I had many jobs failing with exception: GC overhead limit exceeded yesterday morning and night before that and I am trying to understand why it happened.

Background:

I was testing an API job which had taken a little longer than expected, so I cancelled it in Matillion. Henceforth, whichever job I was trying to test was giving the GC overhead limit exceeded error.

Matillion could not connect to server(Snowflake) and any action was time-consuming. I checked the Snowflake history if any query had taken longer than expected but nothing unusual.
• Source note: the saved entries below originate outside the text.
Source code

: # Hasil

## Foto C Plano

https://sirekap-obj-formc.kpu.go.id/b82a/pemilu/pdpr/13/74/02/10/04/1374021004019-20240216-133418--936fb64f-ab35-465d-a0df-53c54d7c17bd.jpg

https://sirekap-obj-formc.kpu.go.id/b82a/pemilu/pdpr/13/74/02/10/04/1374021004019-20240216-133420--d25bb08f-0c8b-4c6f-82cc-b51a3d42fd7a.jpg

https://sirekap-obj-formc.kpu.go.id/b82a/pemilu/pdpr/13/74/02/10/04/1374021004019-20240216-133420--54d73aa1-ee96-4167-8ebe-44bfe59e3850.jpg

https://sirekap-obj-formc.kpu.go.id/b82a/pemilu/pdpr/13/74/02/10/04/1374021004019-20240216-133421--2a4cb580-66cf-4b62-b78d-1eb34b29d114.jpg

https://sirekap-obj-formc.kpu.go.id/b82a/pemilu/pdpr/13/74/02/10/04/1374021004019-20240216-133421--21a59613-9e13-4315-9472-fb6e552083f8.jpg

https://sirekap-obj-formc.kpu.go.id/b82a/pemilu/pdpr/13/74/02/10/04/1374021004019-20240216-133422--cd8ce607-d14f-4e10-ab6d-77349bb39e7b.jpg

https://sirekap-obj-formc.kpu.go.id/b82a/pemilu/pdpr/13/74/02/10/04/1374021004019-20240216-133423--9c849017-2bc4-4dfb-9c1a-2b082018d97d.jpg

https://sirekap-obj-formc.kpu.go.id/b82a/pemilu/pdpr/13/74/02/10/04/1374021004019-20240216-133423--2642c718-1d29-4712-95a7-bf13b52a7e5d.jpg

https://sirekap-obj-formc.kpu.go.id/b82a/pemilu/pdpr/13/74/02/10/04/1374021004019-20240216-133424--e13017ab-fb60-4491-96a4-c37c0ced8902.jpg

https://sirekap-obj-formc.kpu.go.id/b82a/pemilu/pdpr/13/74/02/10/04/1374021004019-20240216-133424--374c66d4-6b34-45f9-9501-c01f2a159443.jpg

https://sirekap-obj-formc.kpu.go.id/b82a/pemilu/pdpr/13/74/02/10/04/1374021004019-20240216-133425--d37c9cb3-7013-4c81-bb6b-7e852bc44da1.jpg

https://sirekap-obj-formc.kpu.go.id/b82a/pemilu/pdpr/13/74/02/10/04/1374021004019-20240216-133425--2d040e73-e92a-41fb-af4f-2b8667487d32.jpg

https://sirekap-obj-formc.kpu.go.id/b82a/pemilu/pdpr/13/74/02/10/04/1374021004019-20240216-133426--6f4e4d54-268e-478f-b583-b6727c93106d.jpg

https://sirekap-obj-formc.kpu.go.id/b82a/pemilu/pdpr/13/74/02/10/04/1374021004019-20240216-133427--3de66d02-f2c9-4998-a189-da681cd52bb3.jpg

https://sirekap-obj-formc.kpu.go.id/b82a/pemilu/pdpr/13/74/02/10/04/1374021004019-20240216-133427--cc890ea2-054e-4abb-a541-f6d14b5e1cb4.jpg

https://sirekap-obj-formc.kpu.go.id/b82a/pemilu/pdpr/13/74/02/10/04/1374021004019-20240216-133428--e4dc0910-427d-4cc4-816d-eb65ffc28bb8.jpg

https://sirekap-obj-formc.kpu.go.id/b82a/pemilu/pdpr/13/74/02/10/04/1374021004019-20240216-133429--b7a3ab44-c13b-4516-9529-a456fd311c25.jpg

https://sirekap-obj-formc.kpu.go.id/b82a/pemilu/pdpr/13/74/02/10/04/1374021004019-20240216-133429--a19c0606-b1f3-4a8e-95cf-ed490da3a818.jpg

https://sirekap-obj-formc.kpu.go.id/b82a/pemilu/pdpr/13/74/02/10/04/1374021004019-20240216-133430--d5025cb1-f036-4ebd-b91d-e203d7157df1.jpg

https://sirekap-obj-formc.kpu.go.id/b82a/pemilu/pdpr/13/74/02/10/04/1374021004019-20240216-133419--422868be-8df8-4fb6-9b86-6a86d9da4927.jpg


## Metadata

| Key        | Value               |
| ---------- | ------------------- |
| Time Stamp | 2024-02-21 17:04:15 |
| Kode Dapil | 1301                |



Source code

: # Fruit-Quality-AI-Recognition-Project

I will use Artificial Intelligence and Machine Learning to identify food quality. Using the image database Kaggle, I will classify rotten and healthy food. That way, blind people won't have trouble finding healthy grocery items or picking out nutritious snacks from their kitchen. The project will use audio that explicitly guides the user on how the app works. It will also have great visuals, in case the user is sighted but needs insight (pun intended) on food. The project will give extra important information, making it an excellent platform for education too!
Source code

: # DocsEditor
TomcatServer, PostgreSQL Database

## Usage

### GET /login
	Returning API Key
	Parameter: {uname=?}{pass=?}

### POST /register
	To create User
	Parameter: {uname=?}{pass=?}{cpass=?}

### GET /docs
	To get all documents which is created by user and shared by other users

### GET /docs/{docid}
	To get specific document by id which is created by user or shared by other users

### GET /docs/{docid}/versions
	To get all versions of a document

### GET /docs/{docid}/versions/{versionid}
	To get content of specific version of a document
All scheduled jobs gave same error next day.

We had to restart the Matillion instance to fix the issue.

So my question is that why the memory was not freed up even if I cancelled the job and what exactly is GC overhead limit exceeded and how to avoid such situation.

Hi @NeelamMacwan​,

I'd say first that any java.lang.OutOfMemoryError can be difficult to track down, because they are cumulative problems .. the total amount of memory needed by every running thread (including the Matillion UI itself) has exceeded some threshold.

There are two very similar errors: "Java heap space" and "GC Overhead limit exceeded":

  • "Java heap space" - a thread requested more memory than was available
  • "GC Overhead limit exceeded" - the JVM calculated it very likely that a thread was about to request more memory than was available

In your case I'd agree it's likely that the failed API job was the root cause. It would definitely be worth some investigation. Perhaps the API was returning a large number of records without paging? Or perhaps relatively few, but very wide records?

My guess is that you would be able to avoid a "GC Overhead limit exceeded" error just by restarting your server. Then the JVM would forget that it had recently been struggling to find more memory, and would be much less likely to issue a "GC Overhead limit exceeded" error.

Hope that makes sense and is helpful.

Best regards,

Ian

Hi Ian,

 

Thank you so much for the explanation.

 

There is no way for me to find out what actually happened, but I am almost sure that it was the API query which had caused the memory issue.

My next question would be where do I start the investigation.

 

And yes, we restarted the Matillion instance which solved the problem.

 

Once again, thanks for your help.

 

Regards,

Neelam